Description:Semiparametric regression models incorporate flexible nonparametric components within a parametric hierarchical modeling framework. The practical appeal of this approach is that it allows one to include as much parametric structure as is justified by subject-area knowledge. At the same time, the semiparametric regression model employs nonparametric techniques to account for additional predictors and processes that are less well understood. Most semiparametric regression techniques cannot model more than a handful of predictors nonparametrically. Methodology for including a general class of nonparametric predictive models within the hierarchical framework is presented for the regression and binary classification problems. Utilizing data-mining techniques for the predictive model we show that many more predictors can be handled nonparametrically. We also show that this method can be viewed as a general approach for extending data-mining techniques to deal with dependent data. Simulation studies are used to evaluate the hierarchical predictive models. The method is also used to predict patterns of variation in North American bird populations from a large spatial data set. The information from these models provides useful information for conservation and land management.


The value of predicting variation in distribution and abundance of birds using data-mining and machine learning techniques.

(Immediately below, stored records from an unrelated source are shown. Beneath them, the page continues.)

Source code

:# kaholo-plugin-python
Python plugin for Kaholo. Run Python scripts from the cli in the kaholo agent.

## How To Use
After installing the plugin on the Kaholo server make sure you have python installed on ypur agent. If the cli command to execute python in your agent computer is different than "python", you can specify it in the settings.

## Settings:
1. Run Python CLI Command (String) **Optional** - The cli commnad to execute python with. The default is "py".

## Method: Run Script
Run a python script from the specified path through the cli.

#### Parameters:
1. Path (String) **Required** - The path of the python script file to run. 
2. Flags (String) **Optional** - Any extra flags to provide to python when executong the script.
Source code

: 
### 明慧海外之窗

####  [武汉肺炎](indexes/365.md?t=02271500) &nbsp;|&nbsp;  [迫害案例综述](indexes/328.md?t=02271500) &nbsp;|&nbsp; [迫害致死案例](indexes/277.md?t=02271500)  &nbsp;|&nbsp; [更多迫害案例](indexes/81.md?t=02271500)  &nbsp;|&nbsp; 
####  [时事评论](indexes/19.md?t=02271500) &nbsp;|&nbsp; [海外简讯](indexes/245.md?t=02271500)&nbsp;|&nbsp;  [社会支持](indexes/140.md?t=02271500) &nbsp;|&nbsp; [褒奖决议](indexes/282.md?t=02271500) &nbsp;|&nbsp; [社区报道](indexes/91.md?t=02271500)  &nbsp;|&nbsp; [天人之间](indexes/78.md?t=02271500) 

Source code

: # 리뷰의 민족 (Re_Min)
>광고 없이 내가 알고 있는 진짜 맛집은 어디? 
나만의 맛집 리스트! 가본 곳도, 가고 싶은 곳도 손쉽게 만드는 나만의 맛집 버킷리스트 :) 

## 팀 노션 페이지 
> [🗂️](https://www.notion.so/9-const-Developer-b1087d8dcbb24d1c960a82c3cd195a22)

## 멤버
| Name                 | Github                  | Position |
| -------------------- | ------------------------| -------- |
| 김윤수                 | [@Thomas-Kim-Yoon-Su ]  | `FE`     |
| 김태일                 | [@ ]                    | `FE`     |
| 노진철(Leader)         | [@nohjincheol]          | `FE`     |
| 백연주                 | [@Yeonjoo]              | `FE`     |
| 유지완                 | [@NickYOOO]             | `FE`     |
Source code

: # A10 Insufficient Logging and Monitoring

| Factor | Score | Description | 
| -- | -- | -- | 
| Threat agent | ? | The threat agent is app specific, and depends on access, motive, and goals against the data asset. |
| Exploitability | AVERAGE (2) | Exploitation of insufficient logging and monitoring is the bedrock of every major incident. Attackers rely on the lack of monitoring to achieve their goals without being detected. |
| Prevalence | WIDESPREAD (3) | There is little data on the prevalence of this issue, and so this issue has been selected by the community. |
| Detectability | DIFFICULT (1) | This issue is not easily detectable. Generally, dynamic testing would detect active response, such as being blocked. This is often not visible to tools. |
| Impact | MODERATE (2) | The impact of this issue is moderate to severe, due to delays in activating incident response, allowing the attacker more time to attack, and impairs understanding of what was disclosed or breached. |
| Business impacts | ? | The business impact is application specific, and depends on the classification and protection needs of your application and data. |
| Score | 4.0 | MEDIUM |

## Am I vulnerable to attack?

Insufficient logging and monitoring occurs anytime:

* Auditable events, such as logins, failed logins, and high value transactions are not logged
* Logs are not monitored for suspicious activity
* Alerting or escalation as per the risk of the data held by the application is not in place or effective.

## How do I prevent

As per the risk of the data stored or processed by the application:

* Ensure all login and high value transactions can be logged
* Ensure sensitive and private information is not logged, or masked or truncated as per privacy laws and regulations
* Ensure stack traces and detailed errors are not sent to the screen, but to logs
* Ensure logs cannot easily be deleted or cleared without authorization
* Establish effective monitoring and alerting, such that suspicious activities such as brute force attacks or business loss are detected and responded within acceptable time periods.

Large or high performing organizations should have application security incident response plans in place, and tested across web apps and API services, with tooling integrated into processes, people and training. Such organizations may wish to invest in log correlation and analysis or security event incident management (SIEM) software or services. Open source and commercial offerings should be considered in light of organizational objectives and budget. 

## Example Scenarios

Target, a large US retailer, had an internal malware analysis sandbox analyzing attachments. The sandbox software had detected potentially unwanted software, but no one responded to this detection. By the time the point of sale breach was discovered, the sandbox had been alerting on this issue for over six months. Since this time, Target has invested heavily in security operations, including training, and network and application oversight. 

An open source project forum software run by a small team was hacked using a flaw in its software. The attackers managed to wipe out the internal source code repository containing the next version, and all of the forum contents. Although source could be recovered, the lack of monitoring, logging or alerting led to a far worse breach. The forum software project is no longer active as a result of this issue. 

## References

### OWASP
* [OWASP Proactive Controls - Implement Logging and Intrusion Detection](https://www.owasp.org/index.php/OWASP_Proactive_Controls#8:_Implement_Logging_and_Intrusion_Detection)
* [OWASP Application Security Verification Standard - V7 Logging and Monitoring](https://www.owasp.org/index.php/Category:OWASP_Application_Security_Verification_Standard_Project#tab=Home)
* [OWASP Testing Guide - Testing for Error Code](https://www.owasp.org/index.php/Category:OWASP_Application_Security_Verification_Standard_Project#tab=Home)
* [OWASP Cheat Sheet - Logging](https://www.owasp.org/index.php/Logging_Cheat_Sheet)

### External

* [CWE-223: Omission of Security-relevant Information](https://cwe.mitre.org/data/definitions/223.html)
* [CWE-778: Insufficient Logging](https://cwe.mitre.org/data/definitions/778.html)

Authors:  D. FINK, W . HOCHACHKA, M. RIEDEWALD and S. KELLING

Location & Date: American Ornithological Union, (Santa Barbara, California, 2005)

Description: Predicting variation in the distribution and abundance of birds across a landscape is important from many perspectives, including use of this information in conservation and management.
Traditionally, ornithologists have used parametric statistical techniques to identify environmental predictors of birds’ distributions. However, suites of potentially suitable techniques for the same purpose are actively under development in the fields of data-mining and machine learning, and to date these techniques are largely unknown to ornithologists. In this talk we will introduce several of these methods (including support vector machines and decision trees), explain the relative strengths of these methods in comparison to the more familiar parametric classification techniques, and assess the relative predictive power of multiple techniques in describing bird distributions from simulated data in which the
true distributions are known. Our results indicate that these new techniques, when coupled with data on both presence and absence of birds, are a tool that should be more widely used by ornithologists.